# [Prompt]
Exact copy, pictures excluded: write out every line below.
--- Data for this exercise Enclosed Below ---
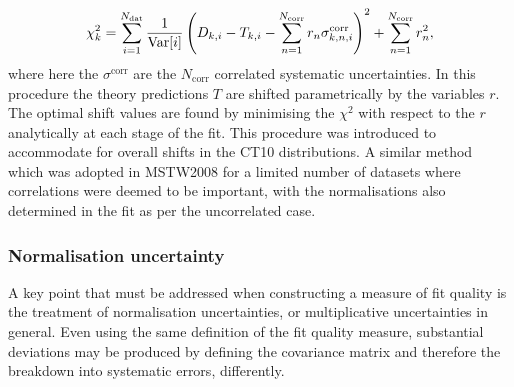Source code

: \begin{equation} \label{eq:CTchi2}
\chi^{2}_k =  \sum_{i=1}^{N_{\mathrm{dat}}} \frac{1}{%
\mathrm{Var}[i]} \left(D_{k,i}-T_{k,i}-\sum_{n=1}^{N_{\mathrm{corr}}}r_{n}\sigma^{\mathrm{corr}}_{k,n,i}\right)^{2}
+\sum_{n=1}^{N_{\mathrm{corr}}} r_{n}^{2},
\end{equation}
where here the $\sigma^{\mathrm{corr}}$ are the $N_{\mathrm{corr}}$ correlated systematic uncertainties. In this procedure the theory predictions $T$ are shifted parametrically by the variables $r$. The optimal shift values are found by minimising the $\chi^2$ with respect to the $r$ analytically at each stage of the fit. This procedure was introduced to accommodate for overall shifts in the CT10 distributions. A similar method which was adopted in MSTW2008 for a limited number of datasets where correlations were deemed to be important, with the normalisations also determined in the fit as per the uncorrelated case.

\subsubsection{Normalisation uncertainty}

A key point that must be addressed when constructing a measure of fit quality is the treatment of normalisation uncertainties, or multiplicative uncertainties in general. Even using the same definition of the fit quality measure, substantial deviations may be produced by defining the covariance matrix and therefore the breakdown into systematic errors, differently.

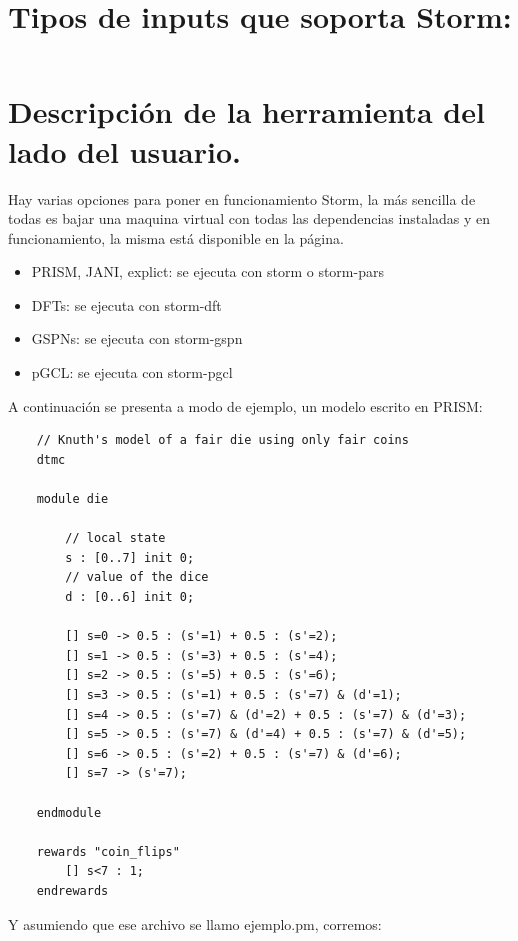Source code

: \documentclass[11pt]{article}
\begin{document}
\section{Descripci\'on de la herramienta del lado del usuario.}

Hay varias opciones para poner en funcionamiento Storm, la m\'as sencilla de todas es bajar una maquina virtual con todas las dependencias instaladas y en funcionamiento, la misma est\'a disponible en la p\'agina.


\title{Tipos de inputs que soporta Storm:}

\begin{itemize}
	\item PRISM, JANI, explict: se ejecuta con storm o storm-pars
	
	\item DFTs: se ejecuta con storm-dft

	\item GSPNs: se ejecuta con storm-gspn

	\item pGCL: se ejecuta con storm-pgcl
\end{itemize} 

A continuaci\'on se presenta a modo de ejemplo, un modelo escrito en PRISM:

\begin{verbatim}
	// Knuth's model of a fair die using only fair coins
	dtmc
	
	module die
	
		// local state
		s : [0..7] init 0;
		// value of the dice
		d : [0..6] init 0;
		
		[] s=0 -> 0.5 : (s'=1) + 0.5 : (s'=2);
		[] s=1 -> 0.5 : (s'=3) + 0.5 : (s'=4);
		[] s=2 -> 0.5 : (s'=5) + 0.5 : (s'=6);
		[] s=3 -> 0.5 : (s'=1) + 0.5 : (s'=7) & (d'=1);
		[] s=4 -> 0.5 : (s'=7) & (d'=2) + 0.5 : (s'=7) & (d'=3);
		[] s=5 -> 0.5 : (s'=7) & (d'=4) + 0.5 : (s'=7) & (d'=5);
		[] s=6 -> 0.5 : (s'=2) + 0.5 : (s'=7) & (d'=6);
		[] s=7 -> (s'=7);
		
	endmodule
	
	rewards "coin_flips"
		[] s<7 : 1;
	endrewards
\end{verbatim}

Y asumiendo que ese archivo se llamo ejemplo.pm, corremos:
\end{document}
--- End of Enclosed Data for this exercise ---
# [Solution to this problem]
Source code

: \begin{equation} \label{eq:CTchi2}
\chi^{2}_k =  \sum_{i=1}^{N_{\mathrm{dat}}} \frac{1}{%
\mathrm{Var}[i]} \left(D_{k,i}-T_{k,i}-\sum_{n=1}^{N_{\mathrm{corr}}}r_{n}\sigma^{\mathrm{corr}}_{k,n,i}\right)^{2}
+\sum_{n=1}^{N_{\mathrm{corr}}} r_{n}^{2},
\end{equation}
where here the $\sigma^{\mathrm{corr}}$ are the $N_{\mathrm{corr}}$ correlated systematic uncertainties. In this procedure the theory predictions $T$ are shifted parametrically by the variables $r$. The optimal shift values are found by minimising the $\chi^2$ with respect to the $r$ analytically at each stage of the fit. This procedure was introduced to accommodate for overall shifts in the CT10 distributions. A similar method which was adopted in MSTW2008 for a limited number of datasets where correlations were deemed to be important, with the normalisations also determined in the fit as per the uncorrelated case.

\subsubsection{Normalisation uncertainty}

A key point that must be addressed when constructing a measure of fit quality is the treatment of normalisation uncertainties, or multiplicative uncertainties in general. Even using the same definition of the fit quality measure, substantial deviations may be produced by defining the covariance matrix and therefore the breakdown into systematic errors, differently.

Source code

: \documentclass[11pt]{article}
\begin{document}
\section{Descripci\'on de la herramienta del lado del usuario.}

Hay varias opciones para poner en funcionamiento Storm, la m\'as sencilla de todas es bajar una maquina virtual con todas las dependencias instaladas y en funcionamiento, la misma est\'a disponible en la p\'agina.


\title{Tipos de inputs que soporta Storm:}

\begin{itemize}
	\item PRISM, JANI, explict: se ejecuta con storm o storm-pars
	
	\item DFTs: se ejecuta con storm-dft

	\item GSPNs: se ejecuta con storm-gspn

	\item pGCL: se ejecuta con storm-pgcl
\end{itemize} 

A continuaci\'on se presenta a modo de ejemplo, un modelo escrito en PRISM:

\begin{verbatim}
	// Knuth's model of a fair die using only fair coins
	dtmc
	
	module die
	
		// local state
		s : [0..7] init 0;
		// value of the dice
		d : [0..6] init 0;
		
		[] s=0 -> 0.5 : (s'=1) + 0.5 : (s'=2);
		[] s=1 -> 0.5 : (s'=3) + 0.5 : (s'=4);
		[] s=2 -> 0.5 : (s'=5) + 0.5 : (s'=6);
		[] s=3 -> 0.5 : (s'=1) + 0.5 : (s'=7) & (d'=1);
		[] s=4 -> 0.5 : (s'=7) & (d'=2) + 0.5 : (s'=7) & (d'=3);
		[] s=5 -> 0.5 : (s'=7) & (d'=4) + 0.5 : (s'=7) & (d'=5);
		[] s=6 -> 0.5 : (s'=2) + 0.5 : (s'=7) & (d'=6);
		[] s=7 -> (s'=7);
		
	endmodule
	
	rewards "coin_flips"
		[] s<7 : 1;
	endrewards
\end{verbatim}

Y asumiendo que ese archivo se llamo ejemplo.pm, corremos:
\end{document}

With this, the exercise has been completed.